Start of Provided material

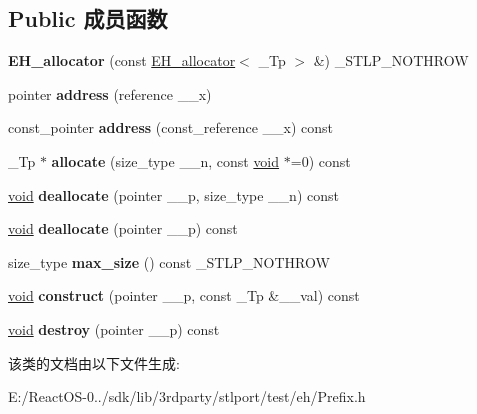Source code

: \subsection*{Public 成员函数}
\begin{DoxyCompactItemize}
\item 
\mbox{\label{class_e_h__allocator_a3bd38d81cd6cc9199bc6880ca9a5fde2}} 
{\bfseries E\+H\+\_\+allocator} (const \hyperlink{class_e_h__allocator}{E\+H\+\_\+allocator}$<$ \+\_\+\+Tp $>$ \&) \+\_\+\+S\+T\+L\+P\+\_\+\+N\+O\+T\+H\+R\+OW
\item 
\mbox{\label{class_e_h__allocator_a27b9137bcf5ff08b0276762975675117}} 
pointer {\bfseries address} (reference \+\_\+\+\_\+x)
\item 
\mbox{\label{class_e_h__allocator_aa64fa65fbe00a96c0d728c3e1d933623}} 
const\+\_\+pointer {\bfseries address} (const\+\_\+reference \+\_\+\+\_\+x) const
\item 
\mbox{\label{class_e_h__allocator_a097e87703086462c74fb7d02876fcc20}} 
\+\_\+\+Tp $\ast$ {\bfseries allocate} (size\+\_\+type \+\_\+\+\_\+n, const \hyperlink{interfacevoid}{void} $\ast$=0) const
\item 
\mbox{\label{class_e_h__allocator_addbb8e85266c5eec905fa3c76d665212}} 
\hyperlink{interfacevoid}{void} {\bfseries deallocate} (pointer \+\_\+\+\_\+p, size\+\_\+type \+\_\+\+\_\+n) const
\item 
\mbox{\label{class_e_h__allocator_a662a03e70524a5c7912ed1150a0f249c}} 
\hyperlink{interfacevoid}{void} {\bfseries deallocate} (pointer \+\_\+\+\_\+p) const
\item 
\mbox{\label{class_e_h__allocator_a0b55f0e9b49a9cb72e9a8dfce2dc6e5d}} 
size\+\_\+type {\bfseries max\+\_\+size} () const \+\_\+\+S\+T\+L\+P\+\_\+\+N\+O\+T\+H\+R\+OW
\item 
\mbox{\label{class_e_h__allocator_a9849b8691aa5a3bf04fb01f20d8c3cbc}} 
\hyperlink{interfacevoid}{void} {\bfseries construct} (pointer \+\_\+\+\_\+p, const \+\_\+\+Tp \&\+\_\+\+\_\+val) const
\item 
\mbox{\label{class_e_h__allocator_a8d6198ab91dc4bbfdbcf8a2f4c03fbf6}} 
\hyperlink{interfacevoid}{void} {\bfseries destroy} (pointer \+\_\+\+\_\+p) const
\end{DoxyCompactItemize}


该类的文档由以下文件生成\+:\begin{DoxyCompactItemize}
\item 
E\+:/\+React\+O\+S-\/0../sdk/lib/3rdparty/stlport/test/eh/Prefix.\+h\end{DoxyCompactItemize}
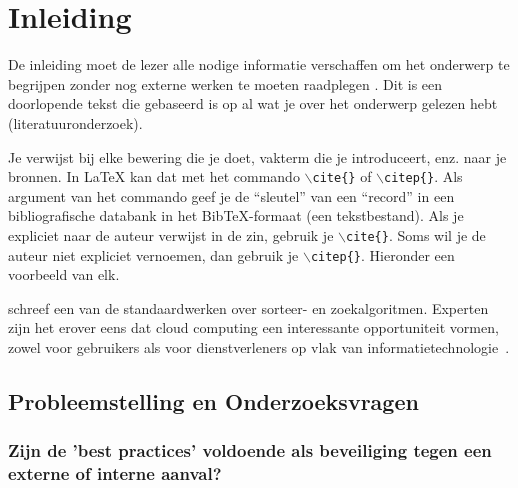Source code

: \documentclass[pdftex,a4paper,12pt]{report}
\begin{document}
\tableofcontents



\chapter{Inleiding}
\label{ch:inleiding}
\newpage

De inleiding moet de lezer alle nodige informatie verschaffen om het onderwerp te begrijpen zonder nog externe werken te moeten raadplegen \citep{Pollefliet2011}. Dit is een doorlopende tekst die gebaseerd is op al wat je over het onderwerp gelezen hebt (literatuuronderzoek). \newline \newline

Je verwijst bij elke bewering die je doet, vakterm die je introduceert, enz. naar je bronnen. In \LaTeX{} kan dat met het commando \texttt{$\backslash${cite\{\}}} of \texttt{$\backslash${citep\{\}}}. Als argument van het commando geef je de ``sleutel'' van een ``record'' in een bibliografische databank in het Bib\TeX{}-formaat (een tekstbestand). Als je expliciet naar de auteur verwijst in de zin, gebruik je \texttt{$\backslash${}cite\{\}}.
Soms wil je de auteur niet expliciet vernoemen, dan gebruik je \texttt{$\backslash${}citep\{\}}. Hieronder een voorbeeld van elk.

\cite{Knuth1998} schreef een van de standaardwerken over sorteer- en zoekalgoritmen. Experten zijn het erover eens dat cloud computing een interessante opportuniteit vormen, zowel voor gebruikers als voor dienstverleners op vlak van informatietechnologie~\citep{Creeger2009}.

\section{Probleemstelling en Onderzoeksvragen}
\label{sec:onderzoeksvragen}

\subsection{Zijn de 'best practices' voldoende als beveiliging tegen een externe of interne aanval?}
\end{document}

End of Provided material

Action item:
With the pictures removed, output the listing above exactly.

Exercise solution:
Source code

: \subsection*{Public 成员函数}
\begin{DoxyCompactItemize}
\item 
\mbox{\label{class_e_h__allocator_a3bd38d81cd6cc9199bc6880ca9a5fde2}} 
{\bfseries E\+H\+\_\+allocator} (const \hyperlink{class_e_h__allocator}{E\+H\+\_\+allocator}$<$ \+\_\+\+Tp $>$ \&) \+\_\+\+S\+T\+L\+P\+\_\+\+N\+O\+T\+H\+R\+OW
\item 
\mbox{\label{class_e_h__allocator_a27b9137bcf5ff08b0276762975675117}} 
pointer {\bfseries address} (reference \+\_\+\+\_\+x)
\item 
\mbox{\label{class_e_h__allocator_aa64fa65fbe00a96c0d728c3e1d933623}} 
const\+\_\+pointer {\bfseries address} (const\+\_\+reference \+\_\+\+\_\+x) const
\item 
\mbox{\label{class_e_h__allocator_a097e87703086462c74fb7d02876fcc20}} 
\+\_\+\+Tp $\ast$ {\bfseries allocate} (size\+\_\+type \+\_\+\+\_\+n, const \hyperlink{interfacevoid}{void} $\ast$=0) const
\item 
\mbox{\label{class_e_h__allocator_addbb8e85266c5eec905fa3c76d665212}} 
\hyperlink{interfacevoid}{void} {\bfseries deallocate} (pointer \+\_\+\+\_\+p, size\+\_\+type \+\_\+\+\_\+n) const
\item 
\mbox{\label{class_e_h__allocator_a662a03e70524a5c7912ed1150a0f249c}} 
\hyperlink{interfacevoid}{void} {\bfseries deallocate} (pointer \+\_\+\+\_\+p) const
\item 
\mbox{\label{class_e_h__allocator_a0b55f0e9b49a9cb72e9a8dfce2dc6e5d}} 
size\+\_\+type {\bfseries max\+\_\+size} () const \+\_\+\+S\+T\+L\+P\+\_\+\+N\+O\+T\+H\+R\+OW
\item 
\mbox{\label{class_e_h__allocator_a9849b8691aa5a3bf04fb01f20d8c3cbc}} 
\hyperlink{interfacevoid}{void} {\bfseries construct} (pointer \+\_\+\+\_\+p, const \+\_\+\+Tp \&\+\_\+\+\_\+val) const
\item 
\mbox{\label{class_e_h__allocator_a8d6198ab91dc4bbfdbcf8a2f4c03fbf6}} 
\hyperlink{interfacevoid}{void} {\bfseries destroy} (pointer \+\_\+\+\_\+p) const
\end{DoxyCompactItemize}


该类的文档由以下文件生成\+:\begin{DoxyCompactItemize}
\item 
E\+:/\+React\+O\+S-\/0../sdk/lib/3rdparty/stlport/test/eh/Prefix.\+h\end{DoxyCompactItemize}
Source code

: \documentclass[pdftex,a4paper,12pt]{report}
\begin{document}
\tableofcontents



\chapter{Inleiding}
\label{ch:inleiding}
\newpage

De inleiding moet de lezer alle nodige informatie verschaffen om het onderwerp te begrijpen zonder nog externe werken te moeten raadplegen \citep{Pollefliet2011}. Dit is een doorlopende tekst die gebaseerd is op al wat je over het onderwerp gelezen hebt (literatuuronderzoek). \newline \newline

Je verwijst bij elke bewering die je doet, vakterm die je introduceert, enz. naar je bronnen. In \LaTeX{} kan dat met het commando \texttt{$\backslash${cite\{\}}} of \texttt{$\backslash${citep\{\}}}. Als argument van het commando geef je de ``sleutel'' van een ``record'' in een bibliografische databank in het Bib\TeX{}-formaat (een tekstbestand). Als je expliciet naar de auteur verwijst in de zin, gebruik je \texttt{$\backslash${}cite\{\}}.
Soms wil je de auteur niet expliciet vernoemen, dan gebruik je \texttt{$\backslash${}citep\{\}}. Hieronder een voorbeeld van elk.

\cite{Knuth1998} schreef een van de standaardwerken over sorteer- en zoekalgoritmen. Experten zijn het erover eens dat cloud computing een interessante opportuniteit vormen, zowel voor gebruikers als voor dienstverleners op vlak van informatietechnologie~\citep{Creeger2009}.

\section{Probleemstelling en Onderzoeksvragen}
\label{sec:onderzoeksvragen}

\subsection{Zijn de 'best practices' voldoende als beveiliging tegen een externe of interne aanval?}
\end{document}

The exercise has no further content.